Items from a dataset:

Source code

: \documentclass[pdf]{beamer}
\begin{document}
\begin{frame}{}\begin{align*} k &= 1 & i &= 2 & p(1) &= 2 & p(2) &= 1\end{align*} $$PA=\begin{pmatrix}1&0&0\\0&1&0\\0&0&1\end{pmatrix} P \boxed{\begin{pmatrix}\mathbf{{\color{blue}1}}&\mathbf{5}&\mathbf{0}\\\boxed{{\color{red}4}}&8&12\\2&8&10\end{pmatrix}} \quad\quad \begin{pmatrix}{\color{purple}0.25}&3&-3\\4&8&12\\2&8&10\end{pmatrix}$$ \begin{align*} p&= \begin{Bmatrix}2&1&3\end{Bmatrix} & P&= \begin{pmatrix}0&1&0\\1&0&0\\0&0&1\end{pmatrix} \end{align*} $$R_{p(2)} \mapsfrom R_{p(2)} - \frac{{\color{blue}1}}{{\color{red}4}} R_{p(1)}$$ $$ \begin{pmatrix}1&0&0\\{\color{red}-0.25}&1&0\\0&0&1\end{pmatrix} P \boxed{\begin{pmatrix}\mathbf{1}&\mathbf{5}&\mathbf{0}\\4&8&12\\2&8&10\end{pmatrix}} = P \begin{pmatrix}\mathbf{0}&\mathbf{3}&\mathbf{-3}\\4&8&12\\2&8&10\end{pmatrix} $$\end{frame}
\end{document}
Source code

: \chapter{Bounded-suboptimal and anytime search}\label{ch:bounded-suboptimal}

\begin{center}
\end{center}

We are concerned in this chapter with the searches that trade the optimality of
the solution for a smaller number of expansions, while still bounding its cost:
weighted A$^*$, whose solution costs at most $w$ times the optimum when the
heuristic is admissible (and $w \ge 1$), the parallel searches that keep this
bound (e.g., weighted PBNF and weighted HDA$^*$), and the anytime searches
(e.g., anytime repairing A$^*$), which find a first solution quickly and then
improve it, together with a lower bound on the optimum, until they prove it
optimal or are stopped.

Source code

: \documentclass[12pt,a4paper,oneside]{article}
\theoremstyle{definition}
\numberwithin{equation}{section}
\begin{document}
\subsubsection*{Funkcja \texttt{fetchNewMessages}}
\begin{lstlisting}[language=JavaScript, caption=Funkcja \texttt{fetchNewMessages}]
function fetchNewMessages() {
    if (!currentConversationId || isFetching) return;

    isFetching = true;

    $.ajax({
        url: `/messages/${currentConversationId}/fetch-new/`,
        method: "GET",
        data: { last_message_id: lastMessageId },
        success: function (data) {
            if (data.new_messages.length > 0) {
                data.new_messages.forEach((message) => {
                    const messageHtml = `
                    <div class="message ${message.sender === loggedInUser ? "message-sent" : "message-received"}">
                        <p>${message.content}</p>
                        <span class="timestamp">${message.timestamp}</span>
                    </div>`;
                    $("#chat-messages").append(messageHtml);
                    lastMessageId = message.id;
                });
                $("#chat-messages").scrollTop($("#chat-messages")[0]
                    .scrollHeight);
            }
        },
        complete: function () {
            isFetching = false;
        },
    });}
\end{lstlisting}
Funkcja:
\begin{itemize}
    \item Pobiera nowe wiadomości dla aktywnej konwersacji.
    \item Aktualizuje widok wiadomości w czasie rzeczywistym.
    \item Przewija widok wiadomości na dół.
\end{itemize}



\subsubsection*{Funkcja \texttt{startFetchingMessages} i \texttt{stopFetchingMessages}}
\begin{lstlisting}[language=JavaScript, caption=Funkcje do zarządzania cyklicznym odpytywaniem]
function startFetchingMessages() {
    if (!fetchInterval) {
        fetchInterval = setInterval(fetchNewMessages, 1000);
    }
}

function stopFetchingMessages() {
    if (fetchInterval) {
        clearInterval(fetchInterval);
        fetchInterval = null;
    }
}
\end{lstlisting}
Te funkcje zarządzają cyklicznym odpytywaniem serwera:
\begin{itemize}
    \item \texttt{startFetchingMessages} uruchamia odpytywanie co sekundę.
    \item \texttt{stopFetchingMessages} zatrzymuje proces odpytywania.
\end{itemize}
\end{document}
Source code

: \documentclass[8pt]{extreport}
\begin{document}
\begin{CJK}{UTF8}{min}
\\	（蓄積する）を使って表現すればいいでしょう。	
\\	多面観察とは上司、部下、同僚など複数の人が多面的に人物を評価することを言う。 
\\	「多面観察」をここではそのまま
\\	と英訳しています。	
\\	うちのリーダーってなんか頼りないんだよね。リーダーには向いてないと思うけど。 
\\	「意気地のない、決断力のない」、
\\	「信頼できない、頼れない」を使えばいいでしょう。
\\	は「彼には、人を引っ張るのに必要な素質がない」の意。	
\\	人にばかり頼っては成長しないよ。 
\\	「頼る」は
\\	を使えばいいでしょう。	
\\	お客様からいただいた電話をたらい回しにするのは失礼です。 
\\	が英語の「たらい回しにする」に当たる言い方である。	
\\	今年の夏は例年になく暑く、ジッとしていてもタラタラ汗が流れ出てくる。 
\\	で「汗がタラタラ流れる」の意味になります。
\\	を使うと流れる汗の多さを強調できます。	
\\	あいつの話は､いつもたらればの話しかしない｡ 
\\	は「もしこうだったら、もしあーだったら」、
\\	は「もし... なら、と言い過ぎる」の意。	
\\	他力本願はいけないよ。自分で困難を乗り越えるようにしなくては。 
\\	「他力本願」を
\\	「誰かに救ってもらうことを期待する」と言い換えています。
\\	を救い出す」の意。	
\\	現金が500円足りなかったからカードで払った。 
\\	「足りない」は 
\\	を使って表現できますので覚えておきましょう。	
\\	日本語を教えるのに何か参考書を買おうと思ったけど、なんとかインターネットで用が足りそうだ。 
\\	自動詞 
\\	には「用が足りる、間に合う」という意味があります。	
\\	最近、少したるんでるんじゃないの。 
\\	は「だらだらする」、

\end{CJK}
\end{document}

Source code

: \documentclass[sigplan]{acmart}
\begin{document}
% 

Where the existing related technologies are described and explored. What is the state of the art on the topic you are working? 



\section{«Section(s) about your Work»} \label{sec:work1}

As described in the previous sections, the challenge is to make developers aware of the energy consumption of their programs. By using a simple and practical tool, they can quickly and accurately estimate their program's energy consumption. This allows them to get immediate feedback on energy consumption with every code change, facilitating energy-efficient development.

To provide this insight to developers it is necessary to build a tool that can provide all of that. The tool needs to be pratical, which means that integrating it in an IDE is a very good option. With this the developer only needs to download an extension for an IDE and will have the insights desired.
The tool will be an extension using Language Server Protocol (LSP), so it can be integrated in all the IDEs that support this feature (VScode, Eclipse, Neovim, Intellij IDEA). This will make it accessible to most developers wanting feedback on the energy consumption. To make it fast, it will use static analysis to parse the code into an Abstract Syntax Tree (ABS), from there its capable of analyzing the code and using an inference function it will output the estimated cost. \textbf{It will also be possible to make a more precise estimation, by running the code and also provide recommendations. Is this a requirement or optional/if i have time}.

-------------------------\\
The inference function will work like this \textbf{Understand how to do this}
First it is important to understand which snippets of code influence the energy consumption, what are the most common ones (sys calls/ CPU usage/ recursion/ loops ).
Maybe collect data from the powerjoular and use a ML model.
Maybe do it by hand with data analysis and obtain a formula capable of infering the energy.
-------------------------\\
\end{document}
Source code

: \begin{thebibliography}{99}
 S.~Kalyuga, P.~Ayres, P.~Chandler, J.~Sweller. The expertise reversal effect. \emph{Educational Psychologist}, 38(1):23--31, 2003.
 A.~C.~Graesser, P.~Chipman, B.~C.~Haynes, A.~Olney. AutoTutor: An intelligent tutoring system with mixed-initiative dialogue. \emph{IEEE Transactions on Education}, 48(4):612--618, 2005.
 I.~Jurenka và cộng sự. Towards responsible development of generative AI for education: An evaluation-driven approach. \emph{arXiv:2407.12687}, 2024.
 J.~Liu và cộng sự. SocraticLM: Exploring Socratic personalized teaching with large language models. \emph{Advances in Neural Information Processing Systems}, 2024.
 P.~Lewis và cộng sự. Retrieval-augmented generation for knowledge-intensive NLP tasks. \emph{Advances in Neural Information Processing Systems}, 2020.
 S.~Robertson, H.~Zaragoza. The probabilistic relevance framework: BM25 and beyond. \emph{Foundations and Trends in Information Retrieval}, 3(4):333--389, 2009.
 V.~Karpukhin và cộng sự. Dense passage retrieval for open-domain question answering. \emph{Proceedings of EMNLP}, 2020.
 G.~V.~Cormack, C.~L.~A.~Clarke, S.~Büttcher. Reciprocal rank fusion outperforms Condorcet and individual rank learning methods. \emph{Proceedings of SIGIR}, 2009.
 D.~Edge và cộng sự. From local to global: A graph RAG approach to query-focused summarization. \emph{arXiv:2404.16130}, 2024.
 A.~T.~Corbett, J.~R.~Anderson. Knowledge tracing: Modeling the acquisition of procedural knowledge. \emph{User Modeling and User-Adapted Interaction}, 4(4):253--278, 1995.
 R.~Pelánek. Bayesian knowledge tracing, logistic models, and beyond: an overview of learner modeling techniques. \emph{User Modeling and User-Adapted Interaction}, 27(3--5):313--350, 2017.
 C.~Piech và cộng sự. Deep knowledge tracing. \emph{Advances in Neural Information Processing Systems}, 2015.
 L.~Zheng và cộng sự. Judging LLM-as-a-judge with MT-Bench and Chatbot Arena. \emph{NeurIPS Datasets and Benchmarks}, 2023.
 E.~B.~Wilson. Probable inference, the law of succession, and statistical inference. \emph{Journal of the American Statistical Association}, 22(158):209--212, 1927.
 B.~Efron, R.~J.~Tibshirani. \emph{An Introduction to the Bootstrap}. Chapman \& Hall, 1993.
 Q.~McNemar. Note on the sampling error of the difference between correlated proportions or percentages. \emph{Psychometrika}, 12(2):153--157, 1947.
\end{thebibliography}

**BRIEF**
Could you set down, word for word, only the lines above from the line with "I.~Jurenka và cộng" to the line with "D.~Edge và cộng", including both?

**TASK ANSWER**
 I.~Jurenka và cộng sự. Towards responsible development of generative AI for education: An evaluation-driven approach. \emph{arXiv:2407.12687}, 2024.
 J.~Liu và cộng sự. SocraticLM: Exploring Socratic personalized teaching with large language models. \emph{Advances in Neural Information Processing Systems}, 2024.
 P.~Lewis và cộng sự. Retrieval-augmented generation for knowledge-intensive NLP tasks. \emph{Advances in Neural Information Processing Systems}, 2020.
 S.~Robertson, H.~Zaragoza. The probabilistic relevance framework: BM25 and beyond. \emph{Foundations and Trends in Information Retrieval}, 3(4):333--389, 2009.
 V.~Karpukhin và cộng sự. Dense passage retrieval for open-domain question answering. \emph{Proceedings of EMNLP}, 2020.
 G.~V.~Cormack, C.~L.~A.~Clarke, S.~Büttcher. Reciprocal rank fusion outperforms Condorcet and individual rank learning methods. \emph{Proceedings of SIGIR}, 2009.
 D.~Edge và cộng sự. From local to global: A graph RAG approach to query-focused summarization. \emph{arXiv:2404.16130}, 2024.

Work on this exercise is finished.